======== Exercise material ========

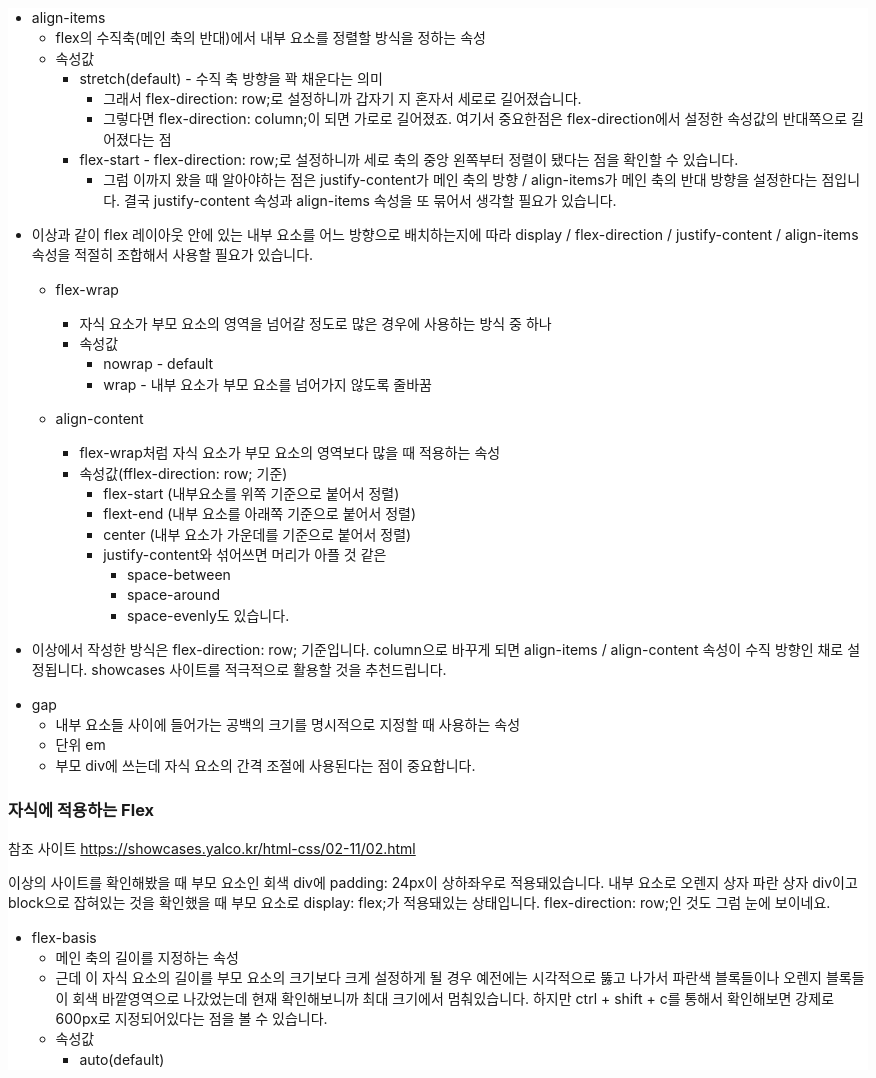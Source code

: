 - align-items
  - flex의 수직축(메인 축의 반대)에서 내부 요소를 정렬할 방식을 정하는 속성
  - 속성값
    - stretch(default) - 수직 축 방향을 꽉 채운다는 의미
      - 그래서 flex-direction: row;로 설정하니까 갑자기 지 혼자서 세로로 길어졌습니다.
      - 그렇다면 flex-direction: column;이 되면 가로로 길어졌죠. 여기서 중요한점은 flex-direction에서 설정한 속성값의 반대쪽으로 길어졌다는 점
    - flex-start - flex-direction: row;로 설정하니까 세로 축의 중앙 왼쪽부터 정렬이 됐다는 점을 확인할 수 있습니다.
      - 그럼 이까지 왔을 때 알아야하는 점은 justify-content가 메인 축의 방향 / align-items가 메인 축의 반대 방향을 설정한다는 점입니다. 결국 justify-content 속성과 align-items 속성을 또 묶어서 생각할 필요가 있습니다.

* 이상과 같이 flex 레이아웃 안에 있는 내부 요소를 어느 방향으로 배치하는지에 따라 display / flex-direction / justify-content / align-items 속성을 적절히 조합해서 사용할 필요가 있습니다.

  - flex-wrap
    - 자식 요소가 부모 요소의 영역을 넘어갈 정도로 많은 경우에 사용하는 방식 중 하나
    - 속성값
      - nowrap - default
      - wrap - 내부 요소가 부모 요소를 넘어가지 않도록 줄바꿈

  - align-content
    - flex-wrap처럼 자식 요소가 부모 요소의 영역보다 많을 때 적용하는 속성
    - 속성값(fflex-direction: row; 기준)
      - flex-start (내부요소를 위쪽 기준으로 붙어서 정렬)
      - flext-end (내부 요소를 아래쪽 기준으로 붙어서 정렬)
      - center  (내부 요소가 가운데를 기준으로 붙어서 정렬)
      - justify-content와 섞어쓰면 머리가 아플 것 같은
        - space-between
        - space-around
        - space-evenly도 있습니다.

* 이상에서 작성한 방식은 flex-direction: row; 기준입니다.
column으로 바꾸게 되면 align-items / align-content 속성이 수직 방향인 채로 설정됩니다. showcases 사이트를 적극적으로 활용할 것을 추천드립니다.

- gap
  - 내부 요소들 사이에 들어가는 공백의 크기를 명시적으로 지정할 때 사용하는 속성
  - 단위 em
  - 부모 div에 쓰는데 자식 요소의 간격 조절에 사용된다는 점이 중요합니다.

### 자식에 적용하는 Flex
참조 사이트
https://showcases.yalco.kr/html-css/02-11/02.html

이상의 사이트를 확인해봤을 때 부모 요소인 회색 div에 padding: 24px이 상하좌우로 적용돼있습니다.
내부 요소로
오렌지 상자
파란 상자
div이고 block으로 잡혀있는 것을 확인했을 때 부모 요소로 display: flex;가 적용돼있는 상태입니다.
flex-direction: row;인 것도 그럼 눈에 보이네요.


  - flex-basis
    - 메인 축의 길이를 지정하는 속성
    - 근데 이 자식 요소의 길이를 부모 요소의 크기보다 크게 설정하게 될 경우 예전에는 시각적으로 뚫고 나가서 파란색 블록들이나 오렌지 블록들이 회색 바깥영역으로 나갔었는데 현재 확인해보니까 최대 크기에서 멈춰있습니다. 하지만 ctrl + shift + c를 통해서 확인해보면 강제로 600px로 지정되어있다는 점을 볼 수 있습니다.
    - 속성값
      - auto(default)
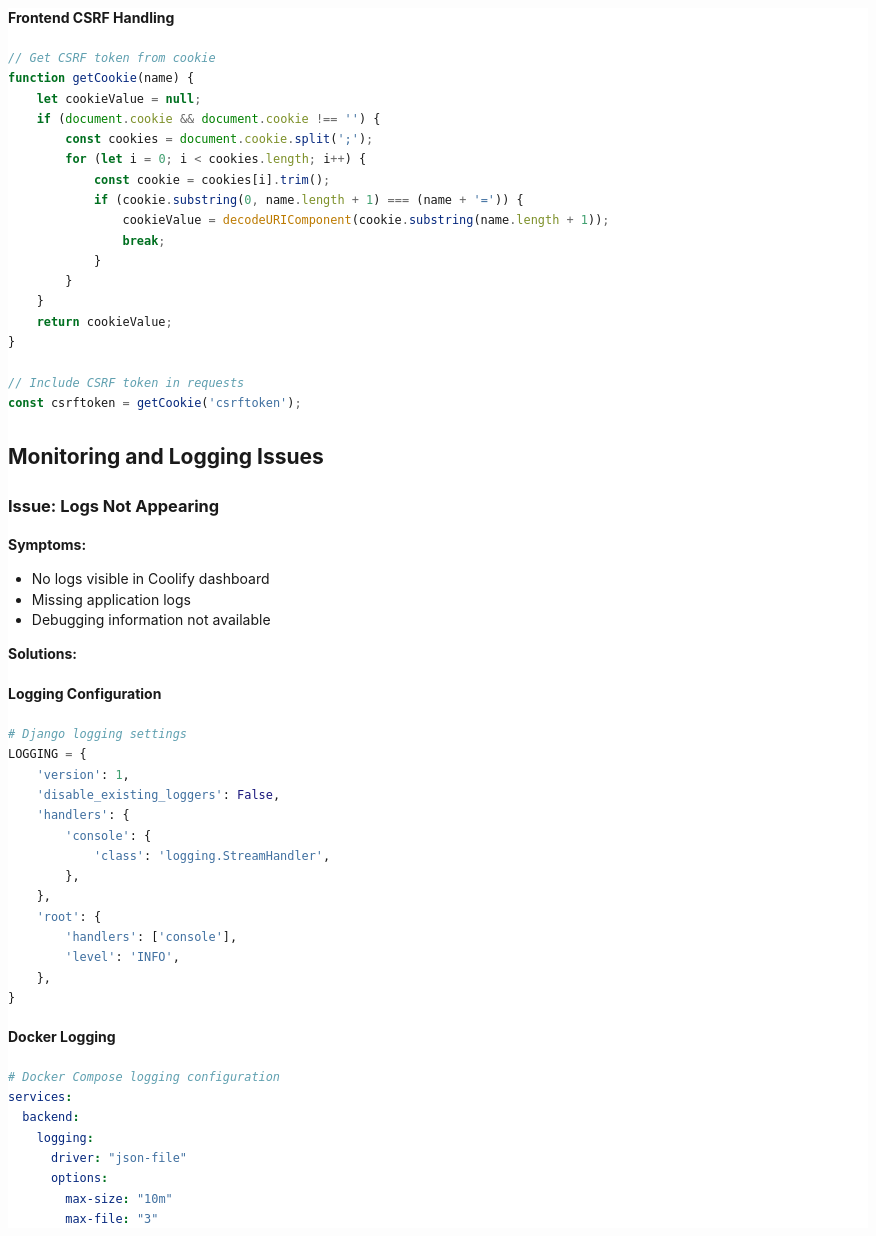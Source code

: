 #### Frontend CSRF Handling
```javascript
// Get CSRF token from cookie
function getCookie(name) {
    let cookieValue = null;
    if (document.cookie && document.cookie !== '') {
        const cookies = document.cookie.split(';');
        for (let i = 0; i < cookies.length; i++) {
            const cookie = cookies[i].trim();
            if (cookie.substring(0, name.length + 1) === (name + '=')) {
                cookieValue = decodeURIComponent(cookie.substring(name.length + 1));
                break;
            }
        }
    }
    return cookieValue;
}

// Include CSRF token in requests
const csrftoken = getCookie('csrftoken');
```

## Monitoring and Logging Issues

### Issue: Logs Not Appearing

**Symptoms:**
- No logs visible in Coolify dashboard
- Missing application logs
- Debugging information not available

**Solutions:**

#### Logging Configuration
```python
# Django logging settings
LOGGING = {
    'version': 1,
    'disable_existing_loggers': False,
    'handlers': {
        'console': {
            'class': 'logging.StreamHandler',
        },
    },
    'root': {
        'handlers': ['console'],
        'level': 'INFO',
    },
}
```

#### Docker Logging
```yaml
# Docker Compose logging configuration
services:
  backend:
    logging:
      driver: "json-file"
      options:
        max-size: "10m"
        max-file: "3"
```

========

# Work request
Please copy out each line of the data in which the word "align" occurs.

# Solution for this exercise
: - align-items
      - 그럼 이까지 왔을 때 알아야하는 점은 justify-content가 메인 축의 방향 / align-items가 메인 축의 반대 방향을 설정한다는 점입니다. 결국 justify-content 속성과 align-items 속성을 또 묶어서 생각할 필요가 있습니다.
* 이상과 같이 flex 레이아웃 안에 있는 내부 요소를 어느 방향으로 배치하는지에 따라 display / flex-direction / justify-content / align-items 속성을 적절히 조합해서 사용할 필요가 있습니다.
  - align-content
column으로 바꾸게 되면 align-items / align-content 속성이 수직 방향인 채로 설정됩니다. showcases 사이트를 적극적으로 활용할 것을 추천드립니다.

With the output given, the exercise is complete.